▸ **Supplied material**:
- - - - -

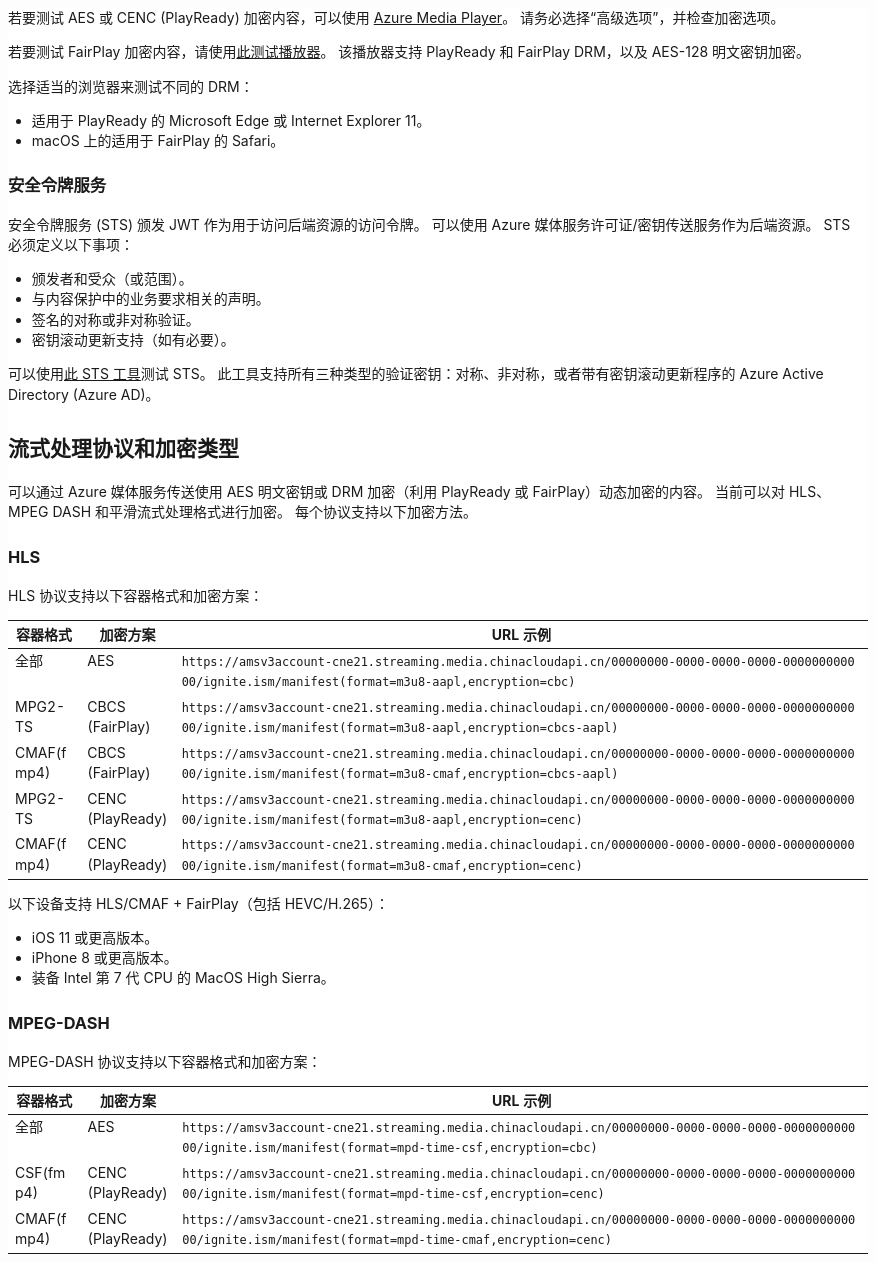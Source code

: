 若要测试 AES 或 CENC (PlayReady) 加密内容，可以使用 [Azure Media Player](https://aka.ms/azuremediaplayer)。 请务必选择“高级选项”，并检查加密选项。 

若要测试 FairPlay 加密内容，请使用[此测试播放器](https://aka.ms/amtest)。 该播放器支持 PlayReady 和 FairPlay DRM，以及 AES-128 明文密钥加密。 

选择适当的浏览器来测试不同的 DRM：

* 适用于 PlayReady 的 Microsoft Edge 或 Internet Explorer 11。
* macOS 上的适用于 FairPlay 的 Safari。

### <a name="security-token-service"></a>安全令牌服务

安全令牌服务 (STS) 颁发 JWT 作为用于访问后端资源的访问令牌。 可以使用 Azure 媒体服务许可证/密钥传送服务作为后端资源。 STS 必须定义以下事项：

* 颁发者和受众（或范围）。
* 与内容保护中的业务要求相关的声明。
* 签名的对称或非对称验证。
* 密钥滚动更新支持（如有必要）。

可以使用[此 STS 工具](https://openidconnectweb.azurewebsites.net/DRMTool/Jwt)测试 STS。 此工具支持所有三种类型的验证密钥：对称、非对称，或者带有密钥滚动更新程序的 Azure Active Directory (Azure AD)。

## <a name="streaming-protocols-and-encryption-types"></a>流式处理协议和加密类型

可以通过 Azure 媒体服务传送使用 AES 明文密钥或 DRM 加密（利用 PlayReady 或 FairPlay）动态加密的内容。 当前可以对 HLS、MPEG DASH 和平滑流式处理格式进行加密。 每个协议支持以下加密方法。

### <a name="hls"></a>HLS

HLS 协议支持以下容器格式和加密方案：

|容器格式|加密方案|URL 示例|
|---|---|---|
|全部|AES|`https://amsv3account-cne21.streaming.media.chinacloudapi.cn/00000000-0000-0000-0000-000000000000/ignite.ism/manifest(format=m3u8-aapl,encryption=cbc)`|
|MPG2-TS |CBCS (FairPlay) |`https://amsv3account-cne21.streaming.media.chinacloudapi.cn/00000000-0000-0000-0000-000000000000/ignite.ism/manifest(format=m3u8-aapl,encryption=cbcs-aapl)`|
|CMAF(fmp4) |CBCS (FairPlay) |`https://amsv3account-cne21.streaming.media.chinacloudapi.cn/00000000-0000-0000-0000-000000000000/ignite.ism/manifest(format=m3u8-cmaf,encryption=cbcs-aapl)`|
|MPG2-TS |CENC (PlayReady) |`https://amsv3account-cne21.streaming.media.chinacloudapi.cn/00000000-0000-0000-0000-000000000000/ignite.ism/manifest(format=m3u8-aapl,encryption=cenc)`|
|CMAF(fmp4) |CENC (PlayReady) |`https://amsv3account-cne21.streaming.media.chinacloudapi.cn/00000000-0000-0000-0000-000000000000/ignite.ism/manifest(format=m3u8-cmaf,encryption=cenc)`|

以下设备支持 HLS/CMAF + FairPlay（包括 HEVC/H.265）：

* iOS 11 或更高版本。
* iPhone 8 或更高版本。
* 装备 Intel 第 7 代 CPU 的 MacOS High Sierra。

### <a name="mpeg-dash"></a>MPEG-DASH

MPEG-DASH 协议支持以下容器格式和加密方案：

|容器格式|加密方案|URL 示例
|---|---|---|
|全部|AES|`https://amsv3account-cne21.streaming.media.chinacloudapi.cn/00000000-0000-0000-0000-000000000000/ignite.ism/manifest(format=mpd-time-csf,encryption=cbc)`|
|CSF(fmp4) |CENC (PlayReady) |`https://amsv3account-cne21.streaming.media.chinacloudapi.cn/00000000-0000-0000-0000-000000000000/ignite.ism/manifest(format=mpd-time-csf,encryption=cenc)`|
|CMAF(fmp4)|CENC (PlayReady)|`https://amsv3account-cne21.streaming.media.chinacloudapi.cn/00000000-0000-0000-0000-000000000000/ignite.ism/manifest(format=mpd-time-cmaf,encryption=cenc)`|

- - - - -

▸ **Work instruction**: Find the word "MPEG" in the records, and report each line that has it.

▸ **Expected answer**:
可以通过 Azure 媒体服务传送使用 AES 明文密钥或 DRM 加密（利用 PlayReady 或 FairPlay）动态加密的内容。 当前可以对 HLS、MPEG DASH 和平滑流式处理格式进行加密。 每个协议支持以下加密方法。
### <a name="mpeg-dash"></a>MPEG-DASH
MPEG-DASH 协议支持以下容器格式和加密方案：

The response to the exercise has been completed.